**TO DO**
Transcribe each line of the material as it is, and drop any picture.

**AVAILABLE RECORDS**
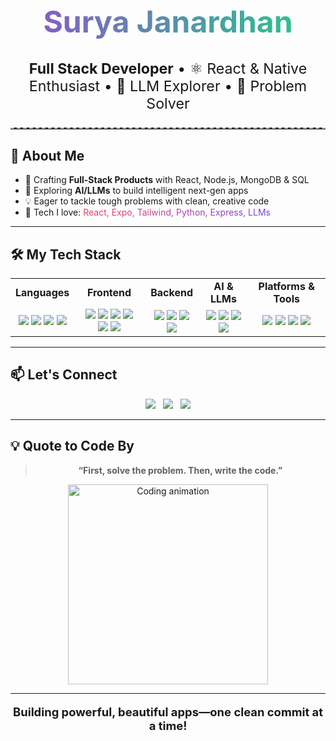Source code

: <h1 align="center" style="font-size: 3rem;">
   <span style="background: linear-gradient(90deg,#8360c3 0,#2ebf91 100%); -webkit-background-clip: text; color:transparent;">Surya Janardhan</span> 
</h1>

<p align="center" style="font-size:1.45rem;">
  <b>Full Stack Developer</b> • ⚛️ React & Native Enthusiast • 🧠 LLM Explorer • 🧩 Problem Solver
</p>

<hr style="border: none; border-top: 2px dashed #bbb; margin: 24px 0;" />

## 💫 About Me

- 🔭 Crafting <b>Full-Stack Products</b> with React, Node.js, MongoDB & SQL
- 🌱 Exploring <b>AI/LLMs</b> to build intelligent next-gen apps
- 💡 Eager to tackle tough problems with clean, creative code
- 🎨 Tech I love: <span style="background:#f3ec78;background:linear-gradient(90deg,#f93d66,#6d47d9);-webkit-background-clip:text;color:transparent;">React, Expo, Tailwind, Python, Express, LLMs</span>

---

## 🛠️ My Tech Stack

<table align="center">
<tr>
  <td align="center"><b>Languages</b></td>
  <td align="center"><b>Frontend</b></td>
  <td align="center"><b>Backend</b></td>
  <td align="center"><b>AI &amp; LLMs</b></td>
  <td align="center"><b>Platforms &amp; Tools</b></td>
</tr>
<tr>
  <td align="center">
    <img src="https://img.shields.io/badge/JavaScript-F7DF1E?logo=javascript&logoColor=black&style=flat-square"/>  
    <img src="https://img.shields.io/badge/Python-3776AB?logo=python&logoColor=white&style=flat-square"/>
    <img src="https://img.shields.io/badge/SQL-003B57?logo=postgresql&logoColor=white&style=flat-square"/>
    <img src="https://img.shields.io/badge/TypeScript-3178C6?logo=typescript&logoColor=white&style=flat-square"/>
  </td>
  <td align="center">
    <img src="https://img.shields.io/badge/React-61DAFB?logo=react&logoColor=black&style=flat-square"/>
    <img src="https://img.shields.io/badge/React_Native-20232A?logo=react&logoColor=61DAFB&style=flat-square"/>
    <img src="https://img.shields.io/badge/Expo-000020?logo=expo&logoColor=white&style=flat-square"/>
    <img src="https://img.shields.io/badge/Tailwind_CSS-38B2AC?logo=tailwind-css&logoColor=white&style=flat-square"/>
    <img src="https://img.shields.io/badge/HTML5-E34F26?logo=html5&logoColor=white&style=flat-square"/>
    <img src="https://img.shields.io/badge/CSS3-1572B6?logo=css3&logoColor=white&style=flat-square"/>
  </td>
  <td align="center">
    <img src="https://img.shields.io/badge/Node.js-339933?logo=node.js&logoColor=white&style=flat-square"/>
    <img src="https://img.shields.io/badge/Express.js-000000?logo=express&logoColor=white&style=flat-square"/>
    <img src="https://img.shields.io/badge/MongoDB-4EA94B?logo=mongodb&logoColor=white&style=flat-square"/>
    <img src="https://img.shields.io/badge/MySQL-4479A1?logo=mysql&logoColor=white&style=flat-square"/>
  </td>
  <td align="center">
    <img src="https://img.shields.io/badge/OpenAI-412991?logo=openai&logoColor=white&style=flat-square"/>
    <img src="https://img.shields.io/badge/HuggingFace-FFD21F?logo=huggingface&logoColor=black&style=flat-square"/>
    <img src="https://img.shields.io/badge/LangChain-0072b1?logo=langchain&logoColor=white&style=flat-square"/>
   <img src="https://img.shields.io/badge/RAG%20FSSAI%20DB-32CD32?logo=database&logoColor=white&style=flat-square"/>

   
  </td>
  <td align="center">
    <img src="https://img.shields.io/badge/Git-F05032?logo=git&logoColor=white&style=flat-square"/>
    <img src="https://img.shields.io/badge/GitHub-181717?logo=github&logoColor=white&style=flat-square"/>
    <img src="https://img.shields.io/badge/VS_Code-007ACC?logo=visual-studio-code&logoColor=white&style=flat-square"/>
    <img src="https://img.shields.io/badge/Postman-FF6C37?logo=postman&logoColor=white&style=flat-square"/>
  </td>
</tr>
</table>

---

## 📫 Let's Connect

<p align="center">
  <a href="mailto:chintalajanardhan2004@example.com"><img src="https://img.shields.io/badge/Email-EA4335?logo=gmail&logoColor=white&style=flat-square" /></a>
  &nbsp;
  <a href="https://linkedin.com/in/surya-janardhan-chintala-a19403254"><img src="https://img.shields.io/badge/LinkedIn-0077B5?logo=linkedin&logoColor=white&style=flat-square" /></a>
  &nbsp;
  <a href="https://surya2004-janardhan.github.io/Portfolio_/"><img src="https://img.shields.io/badge/Portfolio-000000?logo=vercel&logoColor=white&style=flat-square" /></a>
</p>

---

## 💡 Quote to Code By

<blockquote align="center"><b>
  “First, solve the problem. Then, write the code.”
</b></blockquote>

<p align="center">
  <img src="https://media.giphy.com/media/26tn33aiTi1jkl6H6/giphy.gif" width="320" alt="Coding animation" />
</p>

---

<p align="center" style="font-size:1.15rem;">
  <b>Building powerful, beautiful apps—one clean commit at a time!</b>
</p>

**RESULT OF THIS TASK**
Source code

: <h1 align="center" style="font-size: 3rem;">
   <span style="background: linear-gradient(90deg,#8360c3 0,#2ebf91 100%); -webkit-background-clip: text; color:transparent;">Surya Janardhan</span> 
</h1>

<p align="center" style="font-size:1.45rem;">
  <b>Full Stack Developer</b> • ⚛️ React & Native Enthusiast • 🧠 LLM Explorer • 🧩 Problem Solver
</p>

<hr style="border: none; border-top: 2px dashed #bbb; margin: 24px 0;" />

## 💫 About Me

- 🔭 Crafting <b>Full-Stack Products</b> with React, Node.js, MongoDB & SQL
- 🌱 Exploring <b>AI/LLMs</b> to build intelligent next-gen apps
- 💡 Eager to tackle tough problems with clean, creative code
- 🎨 Tech I love: <span style="background:#f3ec78;background:linear-gradient(90deg,#f93d66,#6d47d9);-webkit-background-clip:text;color:transparent;">React, Expo, Tailwind, Python, Express, LLMs</span>

---

## 🛠️ My Tech Stack

<table align="center">
<tr>
  <td align="center"><b>Languages</b></td>
  <td align="center"><b>Frontend</b></td>
  <td align="center"><b>Backend</b></td>
  <td align="center"><b>AI &amp; LLMs</b></td>
  <td align="center"><b>Platforms &amp; Tools</b></td>
</tr>
<tr>
  <td align="center">
    <img src="https://img.shields.io/badge/JavaScript-F7DF1E?logo=javascript&logoColor=black&style=flat-square"/>  
    <img src="https://img.shields.io/badge/Python-3776AB?logo=python&logoColor=white&style=flat-square"/>
    <img src="https://img.shields.io/badge/SQL-003B57?logo=postgresql&logoColor=white&style=flat-square"/>
    <img src="https://img.shields.io/badge/TypeScript-3178C6?logo=typescript&logoColor=white&style=flat-square"/>
  </td>
  <td align="center">
    <img src="https://img.shields.io/badge/React-61DAFB?logo=react&logoColor=black&style=flat-square"/>
    <img src="https://img.shields.io/badge/React_Native-20232A?logo=react&logoColor=61DAFB&style=flat-square"/>
    <img src="https://img.shields.io/badge/Expo-000020?logo=expo&logoColor=white&style=flat-square"/>
    <img src="https://img.shields.io/badge/Tailwind_CSS-38B2AC?logo=tailwind-css&logoColor=white&style=flat-square"/>
    <img src="https://img.shields.io/badge/HTML5-E34F26?logo=html5&logoColor=white&style=flat-square"/>
    <img src="https://img.shields.io/badge/CSS3-1572B6?logo=css3&logoColor=white&style=flat-square"/>
  </td>
  <td align="center">
    <img src="https://img.shields.io/badge/Node.js-339933?logo=node.js&logoColor=white&style=flat-square"/>
    <img src="https://img.shields.io/badge/Express.js-000000?logo=express&logoColor=white&style=flat-square"/>
    <img src="https://img.shields.io/badge/MongoDB-4EA94B?logo=mongodb&logoColor=white&style=flat-square"/>
    <img src="https://img.shields.io/badge/MySQL-4479A1?logo=mysql&logoColor=white&style=flat-square"/>
  </td>
  <td align="center">
    <img src="https://img.shields.io/badge/OpenAI-412991?logo=openai&logoColor=white&style=flat-square"/>
    <img src="https://img.shields.io/badge/HuggingFace-FFD21F?logo=huggingface&logoColor=black&style=flat-square"/>
    <img src="https://img.shields.io/badge/LangChain-0072b1?logo=langchain&logoColor=white&style=flat-square"/>
   <img src="https://img.shields.io/badge/RAG%20FSSAI%20DB-32CD32?logo=database&logoColor=white&style=flat-square"/>

   
  </td>
  <td align="center">
    <img src="https://img.shields.io/badge/Git-F05032?logo=git&logoColor=white&style=flat-square"/>
    <img src="https://img.shields.io/badge/GitHub-181717?logo=github&logoColor=white&style=flat-square"/>
    <img src="https://img.shields.io/badge/VS_Code-007ACC?logo=visual-studio-code&logoColor=white&style=flat-square"/>
    <img src="https://img.shields.io/badge/Postman-FF6C37?logo=postman&logoColor=white&style=flat-square"/>
  </td>
</tr>
</table>

---

## 📫 Let's Connect

<p align="center">
  <a href="mailto:chintalajanardhan2004@example.com"><img src="https://img.shields.io/badge/Email-EA4335?logo=gmail&logoColor=white&style=flat-square" /></a>
  &nbsp;
  <a href="https://linkedin.com/in/surya-janardhan-chintala-a19403254"><img src="https://img.shields.io/badge/LinkedIn-0077B5?logo=linkedin&logoColor=white&style=flat-square" /></a>
  &nbsp;
  <a href="https://surya2004-janardhan.github.io/Portfolio_/"><img src="https://img.shields.io/badge/Portfolio-000000?logo=vercel&logoColor=white&style=flat-square" /></a>
</p>

---

## 💡 Quote to Code By

<blockquote align="center"><b>
  “First, solve the problem. Then, write the code.”
</b></blockquote>

<p align="center">
  <img src="https://media.giphy.com/media/26tn33aiTi1jkl6H6/giphy.gif" width="320" alt="Coding animation" />
</p>

---

<p align="center" style="font-size:1.15rem;">
  <b>Building powerful, beautiful apps—one clean commit at a time!</b>
</p>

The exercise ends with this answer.